Lift out each line of the data that holds "clean".

##############################

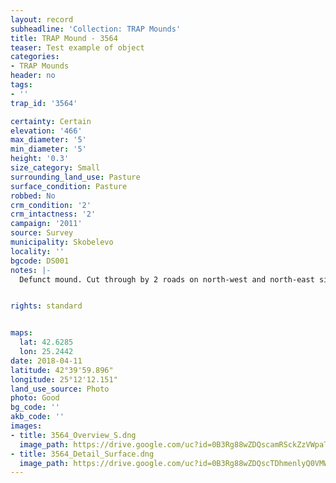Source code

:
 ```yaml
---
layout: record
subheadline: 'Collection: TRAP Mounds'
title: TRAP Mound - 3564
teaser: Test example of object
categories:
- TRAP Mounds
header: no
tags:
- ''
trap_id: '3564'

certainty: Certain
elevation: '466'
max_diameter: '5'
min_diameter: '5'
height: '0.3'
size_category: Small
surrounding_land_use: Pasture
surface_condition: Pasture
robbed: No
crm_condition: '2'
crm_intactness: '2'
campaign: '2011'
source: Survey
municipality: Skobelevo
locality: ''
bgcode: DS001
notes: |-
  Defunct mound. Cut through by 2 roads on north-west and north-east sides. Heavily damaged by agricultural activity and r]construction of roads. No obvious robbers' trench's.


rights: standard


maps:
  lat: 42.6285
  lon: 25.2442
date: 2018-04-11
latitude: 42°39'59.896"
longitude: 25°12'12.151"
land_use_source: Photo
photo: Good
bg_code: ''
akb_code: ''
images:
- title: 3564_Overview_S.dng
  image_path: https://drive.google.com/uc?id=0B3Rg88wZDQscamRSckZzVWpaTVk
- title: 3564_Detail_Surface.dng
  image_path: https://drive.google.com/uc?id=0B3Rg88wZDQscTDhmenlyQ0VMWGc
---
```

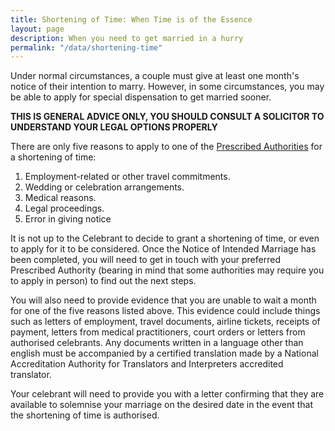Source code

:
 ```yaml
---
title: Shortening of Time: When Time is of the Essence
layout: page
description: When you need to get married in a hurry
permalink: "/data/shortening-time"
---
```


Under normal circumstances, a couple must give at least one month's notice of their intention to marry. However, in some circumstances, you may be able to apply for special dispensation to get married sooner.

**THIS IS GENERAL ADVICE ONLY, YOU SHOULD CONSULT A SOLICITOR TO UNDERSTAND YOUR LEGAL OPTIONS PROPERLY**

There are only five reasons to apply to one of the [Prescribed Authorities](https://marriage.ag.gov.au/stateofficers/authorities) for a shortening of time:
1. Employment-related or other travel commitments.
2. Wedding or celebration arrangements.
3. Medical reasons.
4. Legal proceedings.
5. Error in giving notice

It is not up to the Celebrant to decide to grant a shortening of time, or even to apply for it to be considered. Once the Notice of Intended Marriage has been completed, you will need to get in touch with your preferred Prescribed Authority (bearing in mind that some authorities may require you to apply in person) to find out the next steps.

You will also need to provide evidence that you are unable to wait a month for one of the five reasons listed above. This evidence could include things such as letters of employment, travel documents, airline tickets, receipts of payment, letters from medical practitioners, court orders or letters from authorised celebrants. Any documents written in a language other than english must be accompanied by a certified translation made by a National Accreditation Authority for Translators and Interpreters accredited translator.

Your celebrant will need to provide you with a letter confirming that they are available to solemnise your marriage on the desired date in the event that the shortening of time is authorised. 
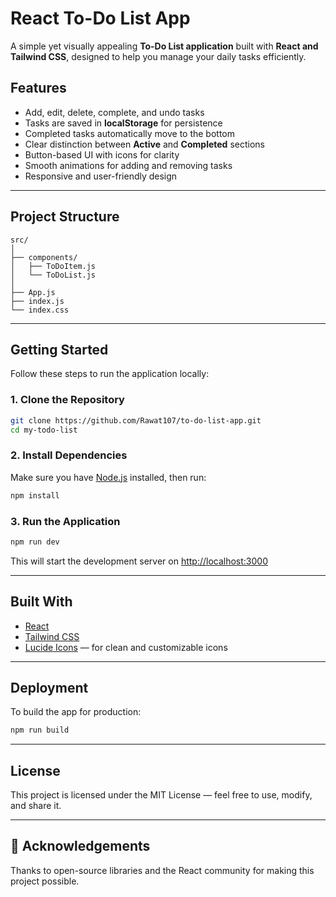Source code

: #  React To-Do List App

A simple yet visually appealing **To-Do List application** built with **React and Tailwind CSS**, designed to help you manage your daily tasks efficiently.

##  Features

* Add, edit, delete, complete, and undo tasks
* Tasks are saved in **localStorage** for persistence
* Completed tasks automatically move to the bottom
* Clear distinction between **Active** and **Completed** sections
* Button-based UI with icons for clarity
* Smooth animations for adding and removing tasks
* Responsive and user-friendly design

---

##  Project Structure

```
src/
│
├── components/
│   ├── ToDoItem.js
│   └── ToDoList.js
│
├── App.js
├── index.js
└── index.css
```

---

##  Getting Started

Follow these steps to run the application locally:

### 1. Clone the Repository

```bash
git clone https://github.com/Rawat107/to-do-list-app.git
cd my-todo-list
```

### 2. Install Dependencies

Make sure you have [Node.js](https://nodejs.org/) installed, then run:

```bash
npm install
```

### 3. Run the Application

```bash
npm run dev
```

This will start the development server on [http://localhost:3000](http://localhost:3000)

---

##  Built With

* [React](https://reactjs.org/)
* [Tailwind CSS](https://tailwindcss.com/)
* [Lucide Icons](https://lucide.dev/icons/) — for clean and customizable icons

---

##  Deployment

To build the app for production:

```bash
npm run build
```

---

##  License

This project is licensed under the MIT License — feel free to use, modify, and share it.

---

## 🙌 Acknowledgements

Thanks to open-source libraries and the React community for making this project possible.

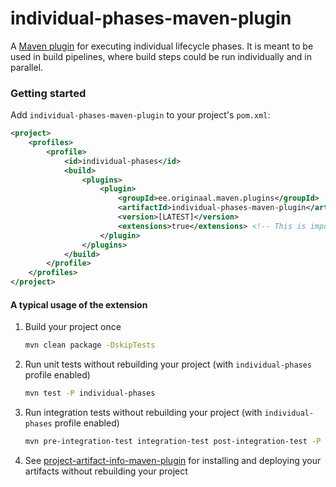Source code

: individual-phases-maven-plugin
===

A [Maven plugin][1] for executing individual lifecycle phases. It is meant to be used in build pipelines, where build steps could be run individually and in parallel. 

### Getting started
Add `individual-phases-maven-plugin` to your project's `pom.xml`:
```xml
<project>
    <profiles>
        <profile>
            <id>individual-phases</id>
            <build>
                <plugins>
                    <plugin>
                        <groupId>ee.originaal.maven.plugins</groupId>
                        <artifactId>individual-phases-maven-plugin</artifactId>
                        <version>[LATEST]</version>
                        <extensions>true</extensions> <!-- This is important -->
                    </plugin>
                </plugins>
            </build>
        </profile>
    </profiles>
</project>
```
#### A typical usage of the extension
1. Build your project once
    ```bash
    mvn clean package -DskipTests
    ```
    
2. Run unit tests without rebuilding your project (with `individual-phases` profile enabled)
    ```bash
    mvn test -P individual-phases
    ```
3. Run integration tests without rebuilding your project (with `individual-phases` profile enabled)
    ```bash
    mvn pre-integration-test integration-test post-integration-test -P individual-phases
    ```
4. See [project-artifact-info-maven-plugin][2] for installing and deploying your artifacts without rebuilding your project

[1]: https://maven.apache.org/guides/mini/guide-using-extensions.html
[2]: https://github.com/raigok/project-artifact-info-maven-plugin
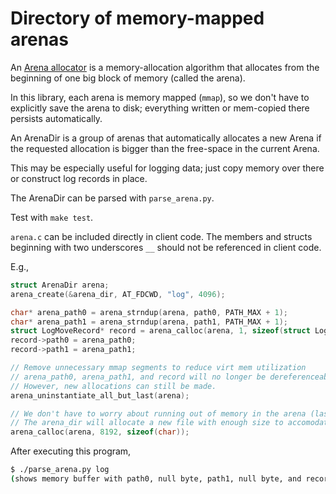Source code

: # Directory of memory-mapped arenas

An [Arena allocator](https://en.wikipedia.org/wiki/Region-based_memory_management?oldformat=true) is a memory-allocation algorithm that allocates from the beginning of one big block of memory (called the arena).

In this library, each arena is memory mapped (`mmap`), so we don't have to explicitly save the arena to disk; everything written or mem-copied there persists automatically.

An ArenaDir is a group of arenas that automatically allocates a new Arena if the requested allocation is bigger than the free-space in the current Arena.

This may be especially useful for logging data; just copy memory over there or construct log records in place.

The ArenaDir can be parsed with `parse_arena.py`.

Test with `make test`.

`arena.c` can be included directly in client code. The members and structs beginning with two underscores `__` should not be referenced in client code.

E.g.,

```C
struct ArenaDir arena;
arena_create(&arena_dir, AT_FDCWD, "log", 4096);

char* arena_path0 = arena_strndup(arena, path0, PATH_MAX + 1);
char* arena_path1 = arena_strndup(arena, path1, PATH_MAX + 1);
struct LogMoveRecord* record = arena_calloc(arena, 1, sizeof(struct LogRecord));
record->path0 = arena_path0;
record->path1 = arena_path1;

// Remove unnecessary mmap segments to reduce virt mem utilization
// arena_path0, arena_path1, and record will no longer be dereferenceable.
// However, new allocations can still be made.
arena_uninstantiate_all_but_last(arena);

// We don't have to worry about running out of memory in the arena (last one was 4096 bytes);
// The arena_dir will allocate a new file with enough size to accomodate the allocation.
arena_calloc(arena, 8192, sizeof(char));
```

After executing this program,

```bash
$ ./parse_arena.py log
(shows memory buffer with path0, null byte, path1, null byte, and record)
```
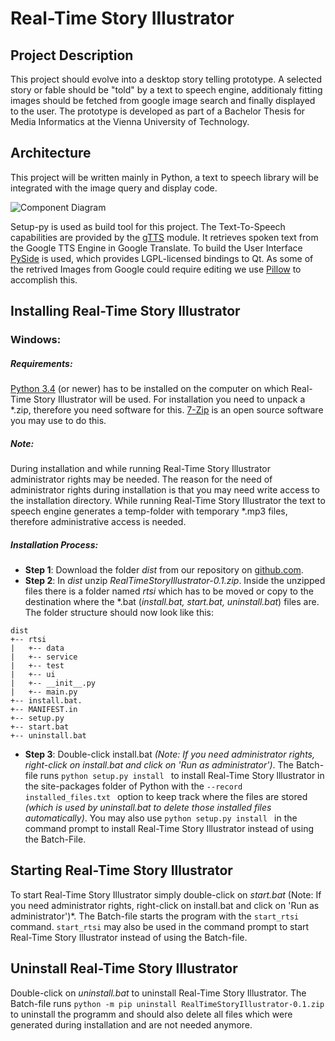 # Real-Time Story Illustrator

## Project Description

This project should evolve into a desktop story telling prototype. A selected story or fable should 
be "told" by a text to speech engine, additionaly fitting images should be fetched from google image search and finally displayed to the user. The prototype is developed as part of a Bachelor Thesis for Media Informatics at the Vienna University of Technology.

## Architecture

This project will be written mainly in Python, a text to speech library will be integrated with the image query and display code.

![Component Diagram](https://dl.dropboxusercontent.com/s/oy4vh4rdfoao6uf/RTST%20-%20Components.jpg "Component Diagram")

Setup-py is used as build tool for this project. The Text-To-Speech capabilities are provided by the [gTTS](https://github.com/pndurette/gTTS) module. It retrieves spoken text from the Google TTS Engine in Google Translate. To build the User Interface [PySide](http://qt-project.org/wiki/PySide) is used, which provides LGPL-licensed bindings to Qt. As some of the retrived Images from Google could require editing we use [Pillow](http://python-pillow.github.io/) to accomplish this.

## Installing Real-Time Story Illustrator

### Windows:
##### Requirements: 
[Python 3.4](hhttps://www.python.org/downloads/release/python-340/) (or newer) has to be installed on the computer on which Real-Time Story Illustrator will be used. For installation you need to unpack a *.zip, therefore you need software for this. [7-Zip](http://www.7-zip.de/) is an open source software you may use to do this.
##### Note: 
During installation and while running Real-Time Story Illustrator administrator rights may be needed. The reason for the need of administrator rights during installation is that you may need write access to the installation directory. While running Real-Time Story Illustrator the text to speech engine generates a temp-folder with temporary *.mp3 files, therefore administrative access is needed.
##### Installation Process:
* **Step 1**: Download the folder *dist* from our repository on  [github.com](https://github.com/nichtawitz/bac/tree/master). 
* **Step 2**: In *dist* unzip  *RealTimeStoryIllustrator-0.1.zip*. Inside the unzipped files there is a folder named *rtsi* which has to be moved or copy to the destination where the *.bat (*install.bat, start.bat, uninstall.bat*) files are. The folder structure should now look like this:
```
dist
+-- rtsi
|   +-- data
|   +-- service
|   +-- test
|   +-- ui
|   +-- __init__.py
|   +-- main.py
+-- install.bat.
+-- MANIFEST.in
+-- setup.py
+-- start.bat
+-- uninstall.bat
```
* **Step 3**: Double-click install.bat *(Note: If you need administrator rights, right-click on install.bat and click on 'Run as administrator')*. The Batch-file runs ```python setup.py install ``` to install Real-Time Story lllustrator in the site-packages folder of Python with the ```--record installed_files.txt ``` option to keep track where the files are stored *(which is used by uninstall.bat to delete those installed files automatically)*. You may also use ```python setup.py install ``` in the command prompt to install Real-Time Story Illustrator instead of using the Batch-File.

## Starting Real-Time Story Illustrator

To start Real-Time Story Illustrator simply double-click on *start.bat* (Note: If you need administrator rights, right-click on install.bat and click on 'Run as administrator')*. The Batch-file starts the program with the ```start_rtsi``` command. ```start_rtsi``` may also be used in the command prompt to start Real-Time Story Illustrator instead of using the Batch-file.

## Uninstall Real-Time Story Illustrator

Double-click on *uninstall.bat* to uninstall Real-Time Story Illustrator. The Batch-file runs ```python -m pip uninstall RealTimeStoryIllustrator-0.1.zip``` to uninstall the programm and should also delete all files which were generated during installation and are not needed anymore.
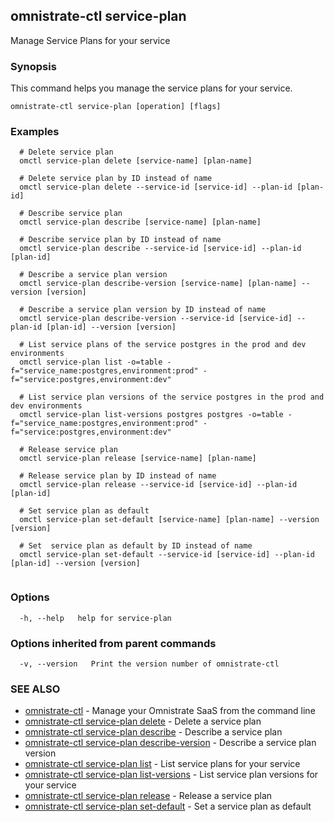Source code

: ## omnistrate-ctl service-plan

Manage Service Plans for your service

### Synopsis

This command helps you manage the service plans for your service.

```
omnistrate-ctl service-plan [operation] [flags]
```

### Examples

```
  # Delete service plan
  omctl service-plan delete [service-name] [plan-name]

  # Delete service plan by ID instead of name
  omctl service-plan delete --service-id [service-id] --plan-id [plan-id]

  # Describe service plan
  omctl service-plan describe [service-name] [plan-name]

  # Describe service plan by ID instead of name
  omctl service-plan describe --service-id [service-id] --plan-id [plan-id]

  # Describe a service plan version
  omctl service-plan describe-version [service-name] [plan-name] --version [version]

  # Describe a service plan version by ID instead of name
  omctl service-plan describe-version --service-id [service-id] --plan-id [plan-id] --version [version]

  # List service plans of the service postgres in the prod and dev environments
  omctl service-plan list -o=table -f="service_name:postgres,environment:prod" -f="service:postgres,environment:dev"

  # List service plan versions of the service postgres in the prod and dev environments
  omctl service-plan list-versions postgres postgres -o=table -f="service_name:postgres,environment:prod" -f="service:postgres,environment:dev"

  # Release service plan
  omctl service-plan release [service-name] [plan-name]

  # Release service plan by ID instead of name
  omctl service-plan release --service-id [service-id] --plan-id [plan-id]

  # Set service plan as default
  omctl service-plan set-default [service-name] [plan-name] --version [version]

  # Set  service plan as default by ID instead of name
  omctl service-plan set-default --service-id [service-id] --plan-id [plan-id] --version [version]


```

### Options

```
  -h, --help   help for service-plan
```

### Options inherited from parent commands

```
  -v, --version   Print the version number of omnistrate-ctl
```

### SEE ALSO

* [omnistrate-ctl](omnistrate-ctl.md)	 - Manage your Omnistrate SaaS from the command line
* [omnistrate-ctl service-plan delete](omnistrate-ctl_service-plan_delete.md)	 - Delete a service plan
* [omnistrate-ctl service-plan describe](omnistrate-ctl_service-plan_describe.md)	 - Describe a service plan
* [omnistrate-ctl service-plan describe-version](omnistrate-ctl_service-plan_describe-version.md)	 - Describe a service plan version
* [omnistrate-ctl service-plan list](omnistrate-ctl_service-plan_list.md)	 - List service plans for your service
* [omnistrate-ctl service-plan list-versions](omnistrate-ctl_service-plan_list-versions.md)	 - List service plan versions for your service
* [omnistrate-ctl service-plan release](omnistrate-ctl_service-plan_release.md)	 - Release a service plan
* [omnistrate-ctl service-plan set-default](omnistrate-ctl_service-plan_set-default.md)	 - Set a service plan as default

##############################

RESPONSE BOX
* [Lucide Icons](https://lucide.dev/icons/) — for clean and customizable icons
    mvn clean package -DskipTests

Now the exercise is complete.